╭──
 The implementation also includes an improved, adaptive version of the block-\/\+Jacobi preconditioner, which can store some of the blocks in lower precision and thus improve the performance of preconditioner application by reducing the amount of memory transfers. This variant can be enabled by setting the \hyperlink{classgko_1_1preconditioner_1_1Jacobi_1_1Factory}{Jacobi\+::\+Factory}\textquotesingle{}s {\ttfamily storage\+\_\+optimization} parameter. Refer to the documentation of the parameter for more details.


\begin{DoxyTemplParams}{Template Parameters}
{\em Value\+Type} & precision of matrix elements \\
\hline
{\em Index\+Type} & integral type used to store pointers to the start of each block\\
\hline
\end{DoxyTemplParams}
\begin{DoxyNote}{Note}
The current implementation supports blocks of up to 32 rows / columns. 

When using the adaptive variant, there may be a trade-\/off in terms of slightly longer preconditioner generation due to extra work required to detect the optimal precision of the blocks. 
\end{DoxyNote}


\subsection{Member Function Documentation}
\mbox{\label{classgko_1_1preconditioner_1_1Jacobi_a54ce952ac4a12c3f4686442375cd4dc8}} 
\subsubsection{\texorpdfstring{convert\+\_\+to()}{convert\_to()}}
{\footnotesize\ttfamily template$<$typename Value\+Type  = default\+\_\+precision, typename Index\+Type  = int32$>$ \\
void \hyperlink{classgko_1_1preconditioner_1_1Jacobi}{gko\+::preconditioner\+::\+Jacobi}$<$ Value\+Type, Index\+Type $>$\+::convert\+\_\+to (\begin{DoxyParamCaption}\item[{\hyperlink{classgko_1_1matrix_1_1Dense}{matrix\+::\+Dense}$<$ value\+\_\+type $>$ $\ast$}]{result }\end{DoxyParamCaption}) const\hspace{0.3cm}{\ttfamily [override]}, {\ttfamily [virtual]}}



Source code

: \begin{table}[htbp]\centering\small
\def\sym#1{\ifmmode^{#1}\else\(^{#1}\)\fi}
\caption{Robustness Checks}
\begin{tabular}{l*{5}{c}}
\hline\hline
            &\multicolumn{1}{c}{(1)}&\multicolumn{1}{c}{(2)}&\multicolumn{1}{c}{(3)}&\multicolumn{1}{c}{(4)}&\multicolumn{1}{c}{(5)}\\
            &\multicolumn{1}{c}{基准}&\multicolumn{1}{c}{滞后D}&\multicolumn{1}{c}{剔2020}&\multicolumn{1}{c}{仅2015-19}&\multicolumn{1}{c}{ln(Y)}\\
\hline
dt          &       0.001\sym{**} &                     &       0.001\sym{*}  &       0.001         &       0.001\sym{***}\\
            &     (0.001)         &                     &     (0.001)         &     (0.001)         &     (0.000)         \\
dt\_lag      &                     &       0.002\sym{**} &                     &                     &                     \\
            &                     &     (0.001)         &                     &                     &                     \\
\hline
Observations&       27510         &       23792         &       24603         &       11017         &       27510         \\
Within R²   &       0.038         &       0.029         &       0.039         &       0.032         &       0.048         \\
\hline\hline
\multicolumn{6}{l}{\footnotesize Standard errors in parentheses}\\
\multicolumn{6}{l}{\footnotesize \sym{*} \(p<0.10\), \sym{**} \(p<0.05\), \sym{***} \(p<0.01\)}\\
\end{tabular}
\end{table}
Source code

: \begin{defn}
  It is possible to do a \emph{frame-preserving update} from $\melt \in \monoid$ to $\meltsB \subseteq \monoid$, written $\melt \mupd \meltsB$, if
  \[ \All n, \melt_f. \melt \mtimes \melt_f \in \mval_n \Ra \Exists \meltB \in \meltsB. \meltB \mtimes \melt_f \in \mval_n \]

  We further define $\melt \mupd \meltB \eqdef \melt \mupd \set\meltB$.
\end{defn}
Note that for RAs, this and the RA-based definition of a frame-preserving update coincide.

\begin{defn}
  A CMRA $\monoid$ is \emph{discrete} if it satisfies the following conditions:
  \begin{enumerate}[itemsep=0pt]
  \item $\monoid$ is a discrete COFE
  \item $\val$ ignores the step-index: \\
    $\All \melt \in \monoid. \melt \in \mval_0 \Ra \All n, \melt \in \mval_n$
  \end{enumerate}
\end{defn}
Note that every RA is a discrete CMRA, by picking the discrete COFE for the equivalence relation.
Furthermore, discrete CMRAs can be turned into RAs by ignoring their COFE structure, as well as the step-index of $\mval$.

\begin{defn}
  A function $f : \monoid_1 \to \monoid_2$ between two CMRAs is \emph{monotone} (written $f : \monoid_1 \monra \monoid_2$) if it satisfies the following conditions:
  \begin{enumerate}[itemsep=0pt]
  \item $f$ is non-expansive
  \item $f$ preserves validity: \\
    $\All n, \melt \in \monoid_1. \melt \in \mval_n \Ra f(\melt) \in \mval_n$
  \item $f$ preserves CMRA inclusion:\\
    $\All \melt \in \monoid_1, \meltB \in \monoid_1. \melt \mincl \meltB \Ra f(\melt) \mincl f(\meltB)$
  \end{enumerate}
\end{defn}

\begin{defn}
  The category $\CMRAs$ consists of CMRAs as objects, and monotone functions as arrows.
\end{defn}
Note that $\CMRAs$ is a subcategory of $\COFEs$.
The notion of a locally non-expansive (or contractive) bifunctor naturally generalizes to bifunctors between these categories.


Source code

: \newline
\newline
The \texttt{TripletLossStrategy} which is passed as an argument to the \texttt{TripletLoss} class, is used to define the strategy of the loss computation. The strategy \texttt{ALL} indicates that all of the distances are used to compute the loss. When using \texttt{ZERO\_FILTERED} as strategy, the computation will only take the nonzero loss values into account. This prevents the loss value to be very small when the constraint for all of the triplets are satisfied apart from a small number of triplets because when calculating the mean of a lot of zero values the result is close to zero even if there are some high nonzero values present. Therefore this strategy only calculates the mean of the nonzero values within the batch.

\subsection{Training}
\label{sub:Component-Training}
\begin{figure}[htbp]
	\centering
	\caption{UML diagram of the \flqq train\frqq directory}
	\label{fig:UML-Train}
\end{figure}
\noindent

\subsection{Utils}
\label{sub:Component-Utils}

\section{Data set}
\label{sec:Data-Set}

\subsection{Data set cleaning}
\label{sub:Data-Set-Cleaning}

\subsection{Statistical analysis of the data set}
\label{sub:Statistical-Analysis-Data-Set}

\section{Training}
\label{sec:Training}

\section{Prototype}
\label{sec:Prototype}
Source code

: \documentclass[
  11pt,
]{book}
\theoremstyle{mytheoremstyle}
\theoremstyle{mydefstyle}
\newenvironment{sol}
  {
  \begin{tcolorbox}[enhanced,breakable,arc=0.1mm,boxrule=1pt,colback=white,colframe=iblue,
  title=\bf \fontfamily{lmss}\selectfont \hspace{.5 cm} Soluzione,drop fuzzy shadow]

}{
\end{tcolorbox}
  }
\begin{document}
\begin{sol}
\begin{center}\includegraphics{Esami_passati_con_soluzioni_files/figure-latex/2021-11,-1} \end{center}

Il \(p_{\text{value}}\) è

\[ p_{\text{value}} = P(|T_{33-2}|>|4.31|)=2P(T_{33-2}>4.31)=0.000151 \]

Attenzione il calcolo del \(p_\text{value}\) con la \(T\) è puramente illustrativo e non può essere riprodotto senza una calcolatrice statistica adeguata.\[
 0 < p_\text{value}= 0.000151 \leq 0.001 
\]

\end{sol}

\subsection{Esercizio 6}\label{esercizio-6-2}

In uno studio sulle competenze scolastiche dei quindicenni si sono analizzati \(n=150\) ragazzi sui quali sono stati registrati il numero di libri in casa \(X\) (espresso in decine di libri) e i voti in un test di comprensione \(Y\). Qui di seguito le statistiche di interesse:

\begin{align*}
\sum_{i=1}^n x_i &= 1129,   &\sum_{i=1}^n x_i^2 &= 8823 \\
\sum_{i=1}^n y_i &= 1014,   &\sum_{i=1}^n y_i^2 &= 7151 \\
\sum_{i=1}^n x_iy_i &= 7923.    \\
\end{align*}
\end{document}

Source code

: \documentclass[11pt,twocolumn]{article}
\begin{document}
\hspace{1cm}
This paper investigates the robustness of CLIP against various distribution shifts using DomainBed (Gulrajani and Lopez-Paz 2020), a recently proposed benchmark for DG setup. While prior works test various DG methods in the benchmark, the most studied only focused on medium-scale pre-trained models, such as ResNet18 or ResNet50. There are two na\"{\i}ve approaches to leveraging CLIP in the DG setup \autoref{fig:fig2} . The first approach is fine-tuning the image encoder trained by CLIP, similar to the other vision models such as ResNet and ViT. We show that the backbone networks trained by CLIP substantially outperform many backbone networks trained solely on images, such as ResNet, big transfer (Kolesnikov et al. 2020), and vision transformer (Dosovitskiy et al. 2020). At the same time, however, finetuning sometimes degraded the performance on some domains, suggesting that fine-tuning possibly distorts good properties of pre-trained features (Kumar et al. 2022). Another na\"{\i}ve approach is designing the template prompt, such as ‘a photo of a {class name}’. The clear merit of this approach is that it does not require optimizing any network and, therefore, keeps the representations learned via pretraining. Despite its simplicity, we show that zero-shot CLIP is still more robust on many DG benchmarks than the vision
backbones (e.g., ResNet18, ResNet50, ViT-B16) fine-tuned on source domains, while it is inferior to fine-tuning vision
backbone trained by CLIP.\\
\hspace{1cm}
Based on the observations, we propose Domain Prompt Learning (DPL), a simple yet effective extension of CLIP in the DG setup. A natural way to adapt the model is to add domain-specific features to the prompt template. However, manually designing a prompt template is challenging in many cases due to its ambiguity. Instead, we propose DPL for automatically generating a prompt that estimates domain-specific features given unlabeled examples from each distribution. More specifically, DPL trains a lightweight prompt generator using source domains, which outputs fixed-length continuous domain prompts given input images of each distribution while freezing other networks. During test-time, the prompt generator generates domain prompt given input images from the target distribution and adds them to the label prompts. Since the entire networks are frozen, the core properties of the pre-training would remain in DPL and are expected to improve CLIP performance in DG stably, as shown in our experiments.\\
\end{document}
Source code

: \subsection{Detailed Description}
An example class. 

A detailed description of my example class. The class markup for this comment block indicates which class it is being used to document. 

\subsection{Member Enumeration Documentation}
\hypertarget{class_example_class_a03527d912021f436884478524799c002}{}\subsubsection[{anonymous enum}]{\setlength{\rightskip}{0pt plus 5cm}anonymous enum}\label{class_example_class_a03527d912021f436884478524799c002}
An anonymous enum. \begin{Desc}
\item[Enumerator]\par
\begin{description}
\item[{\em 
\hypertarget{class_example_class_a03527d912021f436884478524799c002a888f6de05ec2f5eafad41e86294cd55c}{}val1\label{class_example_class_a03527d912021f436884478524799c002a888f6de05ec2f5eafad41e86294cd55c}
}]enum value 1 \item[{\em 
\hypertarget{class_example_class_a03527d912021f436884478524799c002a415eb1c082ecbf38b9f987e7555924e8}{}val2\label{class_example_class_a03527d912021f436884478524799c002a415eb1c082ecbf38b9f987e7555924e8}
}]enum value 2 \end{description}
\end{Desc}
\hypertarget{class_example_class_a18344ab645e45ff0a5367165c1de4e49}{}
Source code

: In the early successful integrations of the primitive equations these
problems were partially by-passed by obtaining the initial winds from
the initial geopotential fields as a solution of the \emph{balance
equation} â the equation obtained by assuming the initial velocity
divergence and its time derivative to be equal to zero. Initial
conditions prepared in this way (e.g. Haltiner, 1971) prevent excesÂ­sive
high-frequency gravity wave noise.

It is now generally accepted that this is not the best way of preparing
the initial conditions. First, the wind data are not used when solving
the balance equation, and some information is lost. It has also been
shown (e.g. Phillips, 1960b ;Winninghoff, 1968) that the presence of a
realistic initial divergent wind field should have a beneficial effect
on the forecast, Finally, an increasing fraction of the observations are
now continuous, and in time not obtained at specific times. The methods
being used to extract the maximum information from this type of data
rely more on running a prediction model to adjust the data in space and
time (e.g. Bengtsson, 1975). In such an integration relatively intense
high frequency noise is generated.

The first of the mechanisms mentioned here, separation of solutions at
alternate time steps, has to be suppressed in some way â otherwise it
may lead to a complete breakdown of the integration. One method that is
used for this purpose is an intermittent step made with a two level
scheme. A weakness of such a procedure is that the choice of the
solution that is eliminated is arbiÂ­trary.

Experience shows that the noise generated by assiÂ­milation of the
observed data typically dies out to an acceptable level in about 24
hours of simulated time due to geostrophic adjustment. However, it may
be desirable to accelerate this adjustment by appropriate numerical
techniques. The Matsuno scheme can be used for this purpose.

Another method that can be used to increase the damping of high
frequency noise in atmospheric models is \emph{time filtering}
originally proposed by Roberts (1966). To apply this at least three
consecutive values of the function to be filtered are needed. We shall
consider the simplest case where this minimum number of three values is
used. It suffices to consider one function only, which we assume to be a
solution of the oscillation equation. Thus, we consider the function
╰──
## What this task involves
Find the lines above that contain "implementation" and give their count, with nothing added.

## Written response
2